ASSIGNED TASK - Identify every line in the records below that contains the word "репозитория", and reproduce each one.

INFORMATION SUPPLIED -
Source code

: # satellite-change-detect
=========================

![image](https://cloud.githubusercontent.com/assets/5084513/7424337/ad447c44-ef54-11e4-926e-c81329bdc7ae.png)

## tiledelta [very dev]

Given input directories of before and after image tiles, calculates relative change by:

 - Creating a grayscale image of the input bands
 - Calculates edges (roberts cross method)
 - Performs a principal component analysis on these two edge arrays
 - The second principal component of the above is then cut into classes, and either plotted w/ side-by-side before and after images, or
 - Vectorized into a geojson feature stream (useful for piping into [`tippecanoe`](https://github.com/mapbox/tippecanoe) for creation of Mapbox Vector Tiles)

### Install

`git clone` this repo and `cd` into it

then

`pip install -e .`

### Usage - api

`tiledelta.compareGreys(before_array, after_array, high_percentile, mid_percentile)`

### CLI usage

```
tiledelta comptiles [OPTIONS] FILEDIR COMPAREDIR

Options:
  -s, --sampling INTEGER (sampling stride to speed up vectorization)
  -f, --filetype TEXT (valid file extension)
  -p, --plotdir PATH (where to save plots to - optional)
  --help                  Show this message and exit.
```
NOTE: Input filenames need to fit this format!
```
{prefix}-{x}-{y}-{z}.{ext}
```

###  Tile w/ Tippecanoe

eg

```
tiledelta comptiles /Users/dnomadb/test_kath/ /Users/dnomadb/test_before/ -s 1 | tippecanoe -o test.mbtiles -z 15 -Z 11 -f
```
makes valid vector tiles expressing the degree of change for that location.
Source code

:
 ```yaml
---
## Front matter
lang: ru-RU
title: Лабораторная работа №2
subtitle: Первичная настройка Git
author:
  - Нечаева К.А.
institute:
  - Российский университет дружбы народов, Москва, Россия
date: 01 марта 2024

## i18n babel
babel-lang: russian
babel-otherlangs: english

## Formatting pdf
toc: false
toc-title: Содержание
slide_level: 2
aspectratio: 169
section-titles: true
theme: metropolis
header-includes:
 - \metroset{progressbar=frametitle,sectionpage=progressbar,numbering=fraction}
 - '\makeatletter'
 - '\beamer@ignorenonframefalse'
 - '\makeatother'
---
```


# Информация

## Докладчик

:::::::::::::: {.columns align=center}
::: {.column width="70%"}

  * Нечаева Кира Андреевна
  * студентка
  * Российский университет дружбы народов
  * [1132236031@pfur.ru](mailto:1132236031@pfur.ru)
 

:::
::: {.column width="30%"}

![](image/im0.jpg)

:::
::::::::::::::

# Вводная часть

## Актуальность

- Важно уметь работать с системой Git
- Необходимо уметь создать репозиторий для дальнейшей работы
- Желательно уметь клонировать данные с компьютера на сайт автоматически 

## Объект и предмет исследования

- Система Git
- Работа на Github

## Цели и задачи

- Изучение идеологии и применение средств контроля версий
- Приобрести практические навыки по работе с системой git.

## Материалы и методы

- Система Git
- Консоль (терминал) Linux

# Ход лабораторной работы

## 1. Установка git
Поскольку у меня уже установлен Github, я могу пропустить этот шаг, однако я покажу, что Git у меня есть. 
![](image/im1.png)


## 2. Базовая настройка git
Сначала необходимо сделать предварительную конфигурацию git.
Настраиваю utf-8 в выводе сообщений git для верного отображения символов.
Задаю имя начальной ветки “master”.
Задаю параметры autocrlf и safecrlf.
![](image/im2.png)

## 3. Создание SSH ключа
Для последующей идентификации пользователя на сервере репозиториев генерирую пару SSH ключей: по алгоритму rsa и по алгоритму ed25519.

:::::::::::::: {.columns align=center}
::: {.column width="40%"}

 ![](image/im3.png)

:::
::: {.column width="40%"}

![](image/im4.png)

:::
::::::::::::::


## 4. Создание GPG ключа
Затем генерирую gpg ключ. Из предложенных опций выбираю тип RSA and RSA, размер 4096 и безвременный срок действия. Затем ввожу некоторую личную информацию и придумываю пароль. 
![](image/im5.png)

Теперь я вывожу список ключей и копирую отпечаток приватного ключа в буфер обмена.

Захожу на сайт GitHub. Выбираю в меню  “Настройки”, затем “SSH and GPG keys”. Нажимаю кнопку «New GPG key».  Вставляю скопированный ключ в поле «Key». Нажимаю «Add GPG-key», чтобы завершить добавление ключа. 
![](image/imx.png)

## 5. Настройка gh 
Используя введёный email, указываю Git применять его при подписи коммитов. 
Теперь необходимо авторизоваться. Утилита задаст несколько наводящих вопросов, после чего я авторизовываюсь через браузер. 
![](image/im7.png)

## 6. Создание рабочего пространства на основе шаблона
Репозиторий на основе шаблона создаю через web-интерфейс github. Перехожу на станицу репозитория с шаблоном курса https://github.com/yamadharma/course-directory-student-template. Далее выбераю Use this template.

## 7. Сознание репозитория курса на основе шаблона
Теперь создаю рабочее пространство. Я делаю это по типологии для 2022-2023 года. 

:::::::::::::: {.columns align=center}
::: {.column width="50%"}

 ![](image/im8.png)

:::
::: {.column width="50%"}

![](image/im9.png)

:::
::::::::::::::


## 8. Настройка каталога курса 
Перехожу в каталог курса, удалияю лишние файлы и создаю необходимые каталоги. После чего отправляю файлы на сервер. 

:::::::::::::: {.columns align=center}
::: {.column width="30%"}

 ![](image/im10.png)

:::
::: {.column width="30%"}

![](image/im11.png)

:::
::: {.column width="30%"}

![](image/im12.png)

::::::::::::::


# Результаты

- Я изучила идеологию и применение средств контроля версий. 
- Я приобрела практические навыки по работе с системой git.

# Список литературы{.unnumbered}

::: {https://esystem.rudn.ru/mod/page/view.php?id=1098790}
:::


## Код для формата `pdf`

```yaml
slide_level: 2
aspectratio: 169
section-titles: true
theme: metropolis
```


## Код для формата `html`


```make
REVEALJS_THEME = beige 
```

WRITTEN ANSWER -
Репозиторий на основе шаблона создаю через web-интерфейс github. Перехожу на станицу репозитория с шаблоном курса https://github.com/yamadharma/course-directory-student-template. Далее выбераю Use this template.
## 7. Сознание репозитория курса на основе шаблона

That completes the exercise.